Concerns mounted yesterday over the Government process to appoint the chairperson of the new independent Policing Authority.
Dermot Walsh, a leading legal expert, said it was clear the process did not involve “transparent and competitive interview” by an independent body and said it seemed “heavily oriented towards secrecy and government control”.
The Irish Council for Civil Liberties called for “greater clarity” on the appointment procedure and said the authority “must not only be, but be seen to be, entirely independent”.
The Oireachtas Justice Committee, which published its final report on garda oversight reform yesterday, said “membership of the authority should be the responsibility of the Public Appointments Service”, whose recommendation should be accepted by the justice minister, save in exceptional circumstances.
The Association of Garda Sergeants and Inspectors said the appointment should be conducted “completely independently” by an outside body and should not be “a Government appointment”.
The Government placed an advertisement on the PAS website on Wednesday seeking expressions of interest for a chairperson-designate of the authority.
Under an accelerated appointment process:
- The deadline for expressions of interest is next Friday, October 17;
- The appointments service will not assemble a selection panel or conduct interviews with candidates;
- The service will not make recommendations to the minister;
- Consideration of applications will be made by the Government.
A Department of Justice spokeswoman told the Irish Examiner: “The Government will carefully consider expressions of interest received by October 17 and will make its nomination of the chairperson designate of the policing authority shortly thereafter.”
She said the timeline was to ensure the chairperson was in place to contribute to the establishment of the authority and take part in the selection process of the new garda commissioner.
She said the minister was confident the process of appointment was “open and transparent”. She said the PAS will “assess” whether or not applications meet the criteria set out.
Prof Walsh of the University of Kent said he was disappointed “the appointment process seems heavily orientated towards secrecy and government control”.

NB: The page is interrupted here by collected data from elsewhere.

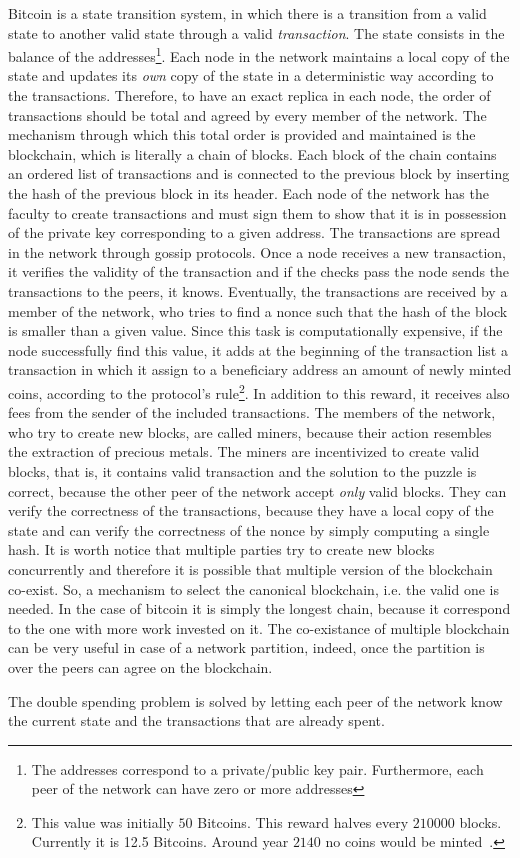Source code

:Bitcoin is a state transition system, in which there is a transition from
a valid state to another valid state through a valid \emph{transaction}. The
state consists in the balance of the addresses\footnote{The addresses 
correspond to a private/public key pair. Furthermore, each peer of the 
network can have zero or more addresses}. Each node in the network maintains a
local copy of the state and updates its \emph{own} copy of the state in a 
deterministic way according to the transactions. Therefore, to have an exact 
replica in each node, the order of transactions should be total and agreed by 
every member of the network. The mechanism through which this total order is
provided and maintained is the blockchain, which is literally a chain of
blocks. Each block of the chain contains an ordered list of transactions and is 
connected to the previous block by inserting the hash of the previous block in 
its header. Each node of the network has the faculty to create transactions and
must sign them to show that it is in possession of the private key corresponding
to a given address. The transactions are spread in the network through
gossip protocols. Once a node receives a new transaction, it verifies 
the validity of the transaction and if the checks pass the node sends the 
transactions to the peers, it knows. Eventually, the transactions are received
by a member of the network, who tries to find a nonce such that the hash of the 
block is smaller than a given value. Since this task is computationally 
expensive, if the node successfully find this value, it adds at the beginning 
of the transaction list a transaction in which it assign to a beneficiary 
address an amount of newly minted coins, according to the protocol's 
rule\footnote{This value was initially $50$ Bitcoins. This reward halves every 
$210000$ blocks. Currently it is 12.5 Bitcoins. Around year $2140$ no coins 
would be minted~\cite{bib:masteringbitcoin}.}. In addition to this reward, it 
receives also fees from the sender of the included transactions. The members of
the network, who try to create new blocks, are called miners, because their 
action resembles the extraction of precious metals. The miners are incentivized 
to create valid blocks, that is, it contains valid transaction and the solution 
to the puzzle  is correct, because the other peer of the network accept 
\emph{only} valid blocks. They can verify the correctness of the transactions, 
because they have a local copy of the state and can verify the correctness of 
the nonce by simply computing a single hash. It is worth notice that multiple
parties try to create new blocks concurrently and therefore it is possible that 
multiple version of the blockchain co-exist. So, a mechanism to select the 
canonical blockchain, i.e. the valid one is needed. In the case of bitcoin
it is simply the longest chain, because it correspond to the one with more work
invested on it. The co-existance of multiple blockchain can be very useful
in case of a network partition, indeed, once the partition is over the 
peers can agree on the blockchain.

The double spending problem is solved by letting each peer of the network
know the current state and the transactions that are already spent.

“It seems clear the process is not based on a transparent and competitive interview conducted by an independent body incorporating relevant expertise,” said Prof Walsh. “The appointment seems to be within the exclusive patronage of the Government.

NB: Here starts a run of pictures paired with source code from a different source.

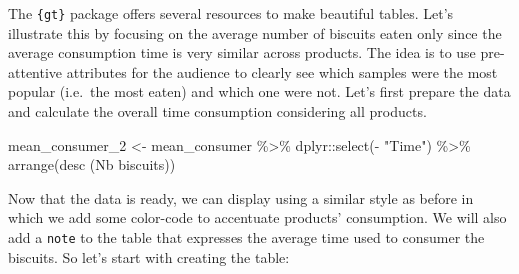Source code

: \documentclass[
]{krantz}
\makeatletter
\newenvironment{Shaded}{\begin{snugshade}}{\end{snugshade}}
\newcommand{\AttributeTok}[1]{\textcolor[rgb]{0.61,0.61,0.61}{#1}}
\newcommand{\DecValTok}[1]{\textcolor[rgb]{0.06,0.06,0.06}{#1}}
\newcommand{\FunctionTok}[1]{\textcolor[rgb]{0,0,0}{#1}}
\newcommand{\NormalTok}[1]{#1}
\newcommand{\OtherTok}[1]{\textcolor[rgb]{0.37,0.37,0.37}{#1}}
\newcommand{\SpecialCharTok}[1]{\textcolor[rgb]{0,0,0}{#1}}
\newcommand{\StringTok}[1]{\textcolor[rgb]{0.5,0.5,0.5}{#1}}
\newenvironment{kframe}{%
\medskip{}
\setlength{\fboxsep}{.8em}
 \def\at@end@of@kframe{}%
 \ifinner\ifhmode%
  \def\at@end@of@kframe{\end{minipage}}%
  \begin{minipage}{\columnwidth}%
 \fi\fi%
 \def\FrameCommand##1{\hskip\@totalleftmargin \hskip-\fboxsep
 \colorbox{shadecolor}{##1}\hskip-\fboxsep
     \hskip-\linewidth \hskip-\@totalleftmargin \hskip\columnwidth}%
 \MakeFramed {\advance\hsize-\width
   \@totalleftmargin\z@ \linewidth\hsize
   \@setminipage}}%
 {\par\unskip\endMakeFramed%
 \at@end@of@kframe}
\renewenvironment{Shaded}{\begin{kframe}}{\end{kframe}}
\makeatother
\begin{document}
The \texttt{\{gt\}} package offers several resources to make beautiful tables. Let's illustrate this by focusing on the average number of biscuits eaten only since the average consumption time is very similar across products. The idea is to use pre-attentive attributes for the audience to clearly see which samples were the most popular (i.e.~the most eaten) and which one were not. Let's first prepare the data and calculate the overall time consumption considering all products.

\begin{Shaded}
\begin{Highlighting}[]
\NormalTok{mean\_consumer\_2 }\OtherTok{\textless{}{-}}\NormalTok{ mean\_consumer }\SpecialCharTok{\%\textgreater{}\%}
\NormalTok{  dplyr}\SpecialCharTok{::}\FunctionTok{select}\NormalTok{(}\SpecialCharTok{{-}} \StringTok{"Time"}\NormalTok{) }\SpecialCharTok{\%\textgreater{}\%}
  \FunctionTok{arrange}\NormalTok{(}\FunctionTok{desc}\NormalTok{ (}\StringTok{\textasciigrave{}}\AttributeTok{Nb biscuits}\StringTok{\textasciigrave{}}\NormalTok{))}
\end{Highlighting}
\end{Shaded}

Now that the data is ready, we can display using a similar style as before in which we add some color-code to accentuate products' consumption. We will also add a \texttt{note} to the table that expresses the average time used to consumer the biscuits. So let's start with creating the table:

\begin{Shaded}
\end{Shaded}
\end{document}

“None of this sits easily with the concept of an independent police authority. I would much prefer to see an independent, transparent and competitive process overseen by an appropriate Oireachtas committee.”
ICCL director Mark Kelly welcomed efforts to involve the chairperson in the commissioner’s selection, but said “greater clarity” was required regarding the chair’s own appointment to ensure it was open and transparent.
Justice Committee chairman David Stanton said: “Membership of the authority should be the responsibility of the PAS.
“We want to make sure no charge could be made against a member that you are a political appointee.”